• Prompt: Look through the entries below and report every line that has "utils".

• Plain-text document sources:
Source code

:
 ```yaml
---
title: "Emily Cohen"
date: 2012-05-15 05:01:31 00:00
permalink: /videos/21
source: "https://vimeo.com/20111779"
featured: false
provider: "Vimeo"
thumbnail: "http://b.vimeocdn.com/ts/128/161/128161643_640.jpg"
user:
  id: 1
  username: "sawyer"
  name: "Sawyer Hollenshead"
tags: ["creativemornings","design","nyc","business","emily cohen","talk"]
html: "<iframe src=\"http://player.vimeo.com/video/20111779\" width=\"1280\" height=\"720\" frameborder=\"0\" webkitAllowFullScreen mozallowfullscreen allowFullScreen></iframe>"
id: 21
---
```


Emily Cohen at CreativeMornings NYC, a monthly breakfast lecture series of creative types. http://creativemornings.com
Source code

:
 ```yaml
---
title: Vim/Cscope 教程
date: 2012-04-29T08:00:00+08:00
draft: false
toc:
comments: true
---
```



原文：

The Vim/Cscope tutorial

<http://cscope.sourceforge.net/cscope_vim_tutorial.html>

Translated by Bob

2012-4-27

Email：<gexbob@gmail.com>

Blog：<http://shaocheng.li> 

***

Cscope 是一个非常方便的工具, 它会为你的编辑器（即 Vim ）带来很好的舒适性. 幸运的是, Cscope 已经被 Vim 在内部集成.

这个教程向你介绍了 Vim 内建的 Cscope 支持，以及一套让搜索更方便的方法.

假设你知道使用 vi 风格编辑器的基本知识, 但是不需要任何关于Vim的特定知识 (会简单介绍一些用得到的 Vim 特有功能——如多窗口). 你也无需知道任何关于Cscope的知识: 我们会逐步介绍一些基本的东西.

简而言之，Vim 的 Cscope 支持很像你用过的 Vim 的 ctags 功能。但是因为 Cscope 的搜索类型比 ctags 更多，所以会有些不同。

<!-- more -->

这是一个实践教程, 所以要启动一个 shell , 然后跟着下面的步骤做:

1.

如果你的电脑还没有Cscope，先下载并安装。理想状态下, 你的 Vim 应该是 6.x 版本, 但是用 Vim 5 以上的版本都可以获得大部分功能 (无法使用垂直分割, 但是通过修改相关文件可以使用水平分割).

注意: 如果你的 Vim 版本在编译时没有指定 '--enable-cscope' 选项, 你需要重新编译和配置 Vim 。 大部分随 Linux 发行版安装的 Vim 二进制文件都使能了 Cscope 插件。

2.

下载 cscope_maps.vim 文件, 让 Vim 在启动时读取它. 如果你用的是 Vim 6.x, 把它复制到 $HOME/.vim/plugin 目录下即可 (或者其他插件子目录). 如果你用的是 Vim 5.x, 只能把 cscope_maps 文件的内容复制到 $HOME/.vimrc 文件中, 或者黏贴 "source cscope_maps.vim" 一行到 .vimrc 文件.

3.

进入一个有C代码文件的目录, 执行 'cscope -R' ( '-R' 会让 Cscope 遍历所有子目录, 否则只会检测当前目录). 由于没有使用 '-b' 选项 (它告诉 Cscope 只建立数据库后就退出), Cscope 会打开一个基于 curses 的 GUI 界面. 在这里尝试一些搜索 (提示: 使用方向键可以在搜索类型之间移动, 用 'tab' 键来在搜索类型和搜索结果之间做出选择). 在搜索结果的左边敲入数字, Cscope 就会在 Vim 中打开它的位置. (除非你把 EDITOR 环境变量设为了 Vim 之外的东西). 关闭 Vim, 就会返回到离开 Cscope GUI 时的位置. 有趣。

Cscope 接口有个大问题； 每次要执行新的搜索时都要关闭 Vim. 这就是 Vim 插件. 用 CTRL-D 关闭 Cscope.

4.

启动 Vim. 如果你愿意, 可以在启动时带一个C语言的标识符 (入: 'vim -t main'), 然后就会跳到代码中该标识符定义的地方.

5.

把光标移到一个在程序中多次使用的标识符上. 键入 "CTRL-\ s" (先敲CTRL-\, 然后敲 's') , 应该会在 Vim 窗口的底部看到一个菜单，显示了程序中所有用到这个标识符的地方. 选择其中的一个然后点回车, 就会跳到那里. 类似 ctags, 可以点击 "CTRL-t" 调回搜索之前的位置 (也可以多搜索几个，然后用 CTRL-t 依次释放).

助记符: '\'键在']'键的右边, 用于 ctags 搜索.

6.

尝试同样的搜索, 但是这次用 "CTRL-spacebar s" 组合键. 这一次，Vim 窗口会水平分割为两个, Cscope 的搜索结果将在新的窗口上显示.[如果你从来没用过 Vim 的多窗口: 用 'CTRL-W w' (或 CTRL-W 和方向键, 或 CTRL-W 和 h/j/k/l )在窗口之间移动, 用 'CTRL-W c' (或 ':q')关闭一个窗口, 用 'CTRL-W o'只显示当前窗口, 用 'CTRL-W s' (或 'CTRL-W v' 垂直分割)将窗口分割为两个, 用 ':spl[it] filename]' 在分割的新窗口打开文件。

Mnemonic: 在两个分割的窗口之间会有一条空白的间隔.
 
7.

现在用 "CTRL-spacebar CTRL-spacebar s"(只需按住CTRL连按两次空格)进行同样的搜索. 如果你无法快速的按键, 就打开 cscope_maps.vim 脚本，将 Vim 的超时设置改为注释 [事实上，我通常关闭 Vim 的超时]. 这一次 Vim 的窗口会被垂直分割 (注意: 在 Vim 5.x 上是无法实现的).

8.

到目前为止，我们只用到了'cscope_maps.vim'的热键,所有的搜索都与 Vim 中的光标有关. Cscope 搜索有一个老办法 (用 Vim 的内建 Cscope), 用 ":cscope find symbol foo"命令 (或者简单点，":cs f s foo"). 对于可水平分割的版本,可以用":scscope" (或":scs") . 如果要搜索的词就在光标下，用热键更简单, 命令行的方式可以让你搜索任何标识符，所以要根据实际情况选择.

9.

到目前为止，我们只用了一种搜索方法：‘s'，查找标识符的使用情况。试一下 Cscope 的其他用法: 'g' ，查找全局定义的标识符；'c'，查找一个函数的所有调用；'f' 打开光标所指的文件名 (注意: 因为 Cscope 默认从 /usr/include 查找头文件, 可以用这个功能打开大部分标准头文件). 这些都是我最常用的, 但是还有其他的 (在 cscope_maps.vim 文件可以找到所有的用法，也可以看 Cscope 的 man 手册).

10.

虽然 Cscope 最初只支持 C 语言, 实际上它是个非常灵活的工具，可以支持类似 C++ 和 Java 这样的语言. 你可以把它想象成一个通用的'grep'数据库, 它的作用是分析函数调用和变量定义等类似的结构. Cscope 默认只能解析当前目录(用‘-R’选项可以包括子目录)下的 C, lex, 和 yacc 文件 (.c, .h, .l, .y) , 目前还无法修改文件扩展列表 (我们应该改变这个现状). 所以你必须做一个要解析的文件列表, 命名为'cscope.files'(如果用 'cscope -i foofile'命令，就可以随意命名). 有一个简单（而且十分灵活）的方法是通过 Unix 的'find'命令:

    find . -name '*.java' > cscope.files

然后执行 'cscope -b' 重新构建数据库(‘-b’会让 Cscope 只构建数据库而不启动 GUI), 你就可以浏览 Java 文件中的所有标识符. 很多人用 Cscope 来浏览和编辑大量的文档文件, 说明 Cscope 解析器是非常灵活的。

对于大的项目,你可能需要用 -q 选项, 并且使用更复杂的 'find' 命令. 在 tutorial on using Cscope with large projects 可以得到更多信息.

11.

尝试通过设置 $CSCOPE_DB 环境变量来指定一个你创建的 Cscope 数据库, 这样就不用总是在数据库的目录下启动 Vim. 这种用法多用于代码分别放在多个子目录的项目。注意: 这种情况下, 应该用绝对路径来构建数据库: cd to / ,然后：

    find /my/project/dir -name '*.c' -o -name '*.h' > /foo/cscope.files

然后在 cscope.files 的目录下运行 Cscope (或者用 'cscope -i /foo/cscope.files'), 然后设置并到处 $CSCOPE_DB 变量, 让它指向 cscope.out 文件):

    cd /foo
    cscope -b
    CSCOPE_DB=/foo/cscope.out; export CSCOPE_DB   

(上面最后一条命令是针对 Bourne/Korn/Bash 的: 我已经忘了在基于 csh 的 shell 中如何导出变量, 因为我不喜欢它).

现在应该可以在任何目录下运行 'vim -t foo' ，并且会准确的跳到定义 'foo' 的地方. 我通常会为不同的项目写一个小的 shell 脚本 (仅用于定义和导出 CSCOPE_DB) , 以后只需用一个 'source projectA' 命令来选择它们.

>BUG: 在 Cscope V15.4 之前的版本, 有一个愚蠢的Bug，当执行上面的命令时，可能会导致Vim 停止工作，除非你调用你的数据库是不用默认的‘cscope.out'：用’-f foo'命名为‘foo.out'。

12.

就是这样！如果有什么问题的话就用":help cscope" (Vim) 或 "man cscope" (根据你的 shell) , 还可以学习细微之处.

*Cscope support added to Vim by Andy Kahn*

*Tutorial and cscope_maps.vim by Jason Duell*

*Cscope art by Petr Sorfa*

* * *

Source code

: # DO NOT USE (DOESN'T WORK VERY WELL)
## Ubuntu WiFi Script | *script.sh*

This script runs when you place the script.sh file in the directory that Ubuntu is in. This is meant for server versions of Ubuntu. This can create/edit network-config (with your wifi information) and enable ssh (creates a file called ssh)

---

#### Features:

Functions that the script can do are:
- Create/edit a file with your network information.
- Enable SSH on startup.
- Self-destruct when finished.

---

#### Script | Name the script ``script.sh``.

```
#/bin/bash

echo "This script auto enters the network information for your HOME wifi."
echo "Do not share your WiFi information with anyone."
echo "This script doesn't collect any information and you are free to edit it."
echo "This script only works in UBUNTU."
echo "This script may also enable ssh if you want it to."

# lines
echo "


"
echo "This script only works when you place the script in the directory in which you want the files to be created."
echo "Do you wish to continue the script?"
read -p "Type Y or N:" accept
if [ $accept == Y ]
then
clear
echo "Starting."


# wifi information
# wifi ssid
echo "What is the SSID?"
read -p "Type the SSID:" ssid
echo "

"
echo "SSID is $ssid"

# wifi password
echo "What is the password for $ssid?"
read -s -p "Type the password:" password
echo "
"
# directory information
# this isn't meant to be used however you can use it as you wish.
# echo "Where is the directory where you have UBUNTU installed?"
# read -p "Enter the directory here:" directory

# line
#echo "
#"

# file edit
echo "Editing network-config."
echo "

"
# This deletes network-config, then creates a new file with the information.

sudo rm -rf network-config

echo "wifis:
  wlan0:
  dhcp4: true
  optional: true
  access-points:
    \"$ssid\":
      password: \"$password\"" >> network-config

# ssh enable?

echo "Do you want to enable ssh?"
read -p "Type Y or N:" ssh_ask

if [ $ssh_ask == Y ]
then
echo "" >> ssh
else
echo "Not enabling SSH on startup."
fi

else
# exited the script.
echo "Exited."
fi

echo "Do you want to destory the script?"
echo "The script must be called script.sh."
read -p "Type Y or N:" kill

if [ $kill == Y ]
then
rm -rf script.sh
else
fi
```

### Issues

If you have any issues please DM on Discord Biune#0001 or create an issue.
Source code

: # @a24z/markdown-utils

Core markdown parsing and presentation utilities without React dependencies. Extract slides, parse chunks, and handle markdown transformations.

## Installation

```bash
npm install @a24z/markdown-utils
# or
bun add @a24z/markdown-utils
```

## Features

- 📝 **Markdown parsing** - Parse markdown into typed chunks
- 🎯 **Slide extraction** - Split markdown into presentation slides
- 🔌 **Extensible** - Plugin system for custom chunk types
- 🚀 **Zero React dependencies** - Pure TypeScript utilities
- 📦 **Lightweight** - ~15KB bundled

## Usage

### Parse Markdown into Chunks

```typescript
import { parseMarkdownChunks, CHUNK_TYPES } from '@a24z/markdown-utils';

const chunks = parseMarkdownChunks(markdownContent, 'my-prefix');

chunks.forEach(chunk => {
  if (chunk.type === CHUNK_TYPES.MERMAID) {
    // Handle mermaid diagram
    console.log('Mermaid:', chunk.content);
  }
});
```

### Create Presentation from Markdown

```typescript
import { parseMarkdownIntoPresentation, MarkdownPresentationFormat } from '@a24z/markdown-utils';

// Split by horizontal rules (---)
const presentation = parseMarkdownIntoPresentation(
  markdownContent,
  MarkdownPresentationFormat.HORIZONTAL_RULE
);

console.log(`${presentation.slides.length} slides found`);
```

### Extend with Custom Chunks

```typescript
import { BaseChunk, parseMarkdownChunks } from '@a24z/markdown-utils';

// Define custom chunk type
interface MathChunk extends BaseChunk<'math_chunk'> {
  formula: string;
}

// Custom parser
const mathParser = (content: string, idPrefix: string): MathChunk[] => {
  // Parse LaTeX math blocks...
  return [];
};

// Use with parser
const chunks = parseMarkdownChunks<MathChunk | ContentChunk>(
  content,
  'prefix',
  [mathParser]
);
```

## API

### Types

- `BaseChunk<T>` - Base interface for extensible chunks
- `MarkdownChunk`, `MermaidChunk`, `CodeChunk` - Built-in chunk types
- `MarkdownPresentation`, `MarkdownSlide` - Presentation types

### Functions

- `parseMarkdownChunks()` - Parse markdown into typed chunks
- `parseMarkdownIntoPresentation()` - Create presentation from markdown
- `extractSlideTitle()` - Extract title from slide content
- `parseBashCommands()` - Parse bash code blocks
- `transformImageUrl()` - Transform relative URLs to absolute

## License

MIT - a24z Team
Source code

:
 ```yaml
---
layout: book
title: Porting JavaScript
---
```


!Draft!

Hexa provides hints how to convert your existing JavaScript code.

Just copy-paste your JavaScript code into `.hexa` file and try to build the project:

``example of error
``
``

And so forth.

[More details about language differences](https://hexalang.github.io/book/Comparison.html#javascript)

• Answer area:
: # @a24z/markdown-utils
npm install @a24z/markdown-utils
bun add @a24z/markdown-utils
import { parseMarkdownChunks, CHUNK_TYPES } from '@a24z/markdown-utils';
import { parseMarkdownIntoPresentation, MarkdownPresentationFormat } from '@a24z/markdown-utils';
import { BaseChunk, parseMarkdownChunks } from '@a24z/markdown-utils';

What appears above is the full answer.